EUVC x True | Launching Our Partnership and The Metrics That Matter in Consumer VC

We’re excited to announce a new partnership between True and EUVC, bringing together conversations, perspectives and insights focused on the future of consumer and venture. In our first episode, Joe Seager-Dupuy and Andreas Munk Holm are joined by Susan Lin from Felix Capital and Sameer Singh from Speedinvest to discuss what really matters in consumer VC today.

The Metrics That Matter in Consumer VC

Joe Seager-Dupuy / News / 12 May 2026

Episode #1: Consumer Tech Napkin | Fundraising & Benchmarks in Consumer Tech

The conversation explores everything from customer love and community engagement to the growing influence of AI-generated content on social platforms, and what that means for founders trying to build authentic consumer brands in an increasingly noisy landscape. 

🎧 Listen to the episode below.

Continuing the Conversation: The Metrics That Matter in Consumer VC 

We've also published our latest blog to accompany our first episode: The Metrics That Matter in Consumer VC, where we explore the signals, KPIs and behavioural trends investors are paying closest attention to across modern consumer businesses. 

This marks the first release as part of the True × EUVC partnership, with more conversations, founder perspectives and market insights to come. 

Introduction

Let’s start with the bad news: there is no “one size fits all” when it comes to key metrics in Consumer.
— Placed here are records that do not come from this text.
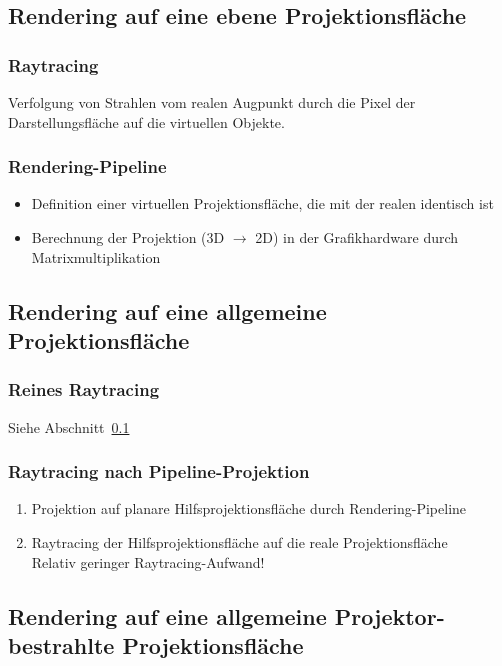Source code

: \documentclass[a4paper, 12pt]{article}
\begin{document}
\subsection[Ebene Projektionsflächen]{Rendering auf eine ebene Projektionsfläche}
\label{subsec:even_proj}

\subsubsection*{Raytracing}
Verfolgung von Strahlen vom realen Augpunkt durch die Pixel der Darstellungsfläche auf die virtuellen Objekte.

\subsubsection*{Rendering-Pipeline}
\begin{itemize}
  \item Definition einer virtuellen Projektionsfläche, die mit der realen identisch ist
  \item Berechnung der Projektion (3D \(\rightarrow\) 2D) in der Grafikhardware durch Matrixmultiplikation
\end{itemize}


\subsection[Allgemeine Projektionsflächen]{Rendering auf eine allgemeine Projektionsfläche}

\subsubsection*{Reines Raytracing}
Siehe Abschnitt~\ref{subsec:even_proj}

\subsubsection*{Raytracing nach Pipeline-Projektion}
\begin{enumerate}
  \item Projektion auf planare Hilfsprojektionsfläche durch Rendering-Pipeline
  \item Raytracing der Hilfsprojektionsfläche auf die reale Projektionsfläche\\
    Relativ geringer Raytracing-Aufwand!
\end{enumerate}


\subsection[Projektor und allgemeine Projektionsflächen]{Rendering auf eine allgemeine Projektor-bestrahlte Projektionsfläche}
\end{document}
That can make it scary for investors that are more at home with the alphabet soup of B2B SaaS metrics: annual recurring revenue (ARR), lifetime value (LTV), customer acquisition cost (CAC), net revenue retention (NRR), burn multiple, magic number, rule of 40, and so on. Consumer tends to be more nuanced and idiosyncratic - for many, a minefield not worth stepping into.

As a result, it’s harder to define a generic list of the ‘most important’ metrics for Consumer. 

It will vary with sub-category (e.g. social vs. travel), business model (subscription vs. transactional vs. ad-funded), distribution model (B2C vs. B2B2C), and so on. For obvious reasons, comparing Robinhood to AirBnB on daily active user retention is nonsense, but they’re both worth ~$70bn at the time of writing. The devil, as ever, in the detail.

That said, we want to provide some guidance to Consumer entrepreneurs when it comes to metrics to be thinking about: not just as you head into fundraising, but as general health markers on your business. But first, a caveat: these are neither universally relevant (i.e. they do not apply to all businesses), nor universally valued (i.e. different investors view the world differently), nor exhaustive (i.e. they are not the only thing that matters).

The Questions Behind the Questions

Before diving into specifics, it’s worth outlining what we are trying to understand about a business through the lens of metrics. Fundamentally, we need to believe that the business:

  • Creates value for its user(s) over a sustained period of time

  • Has a plausible route to capturing value

  • Has an economically viable and scalable growth engine

  • Benefits from compounding advantages and defensibility over time and at scale

If all those things are true, we get excited.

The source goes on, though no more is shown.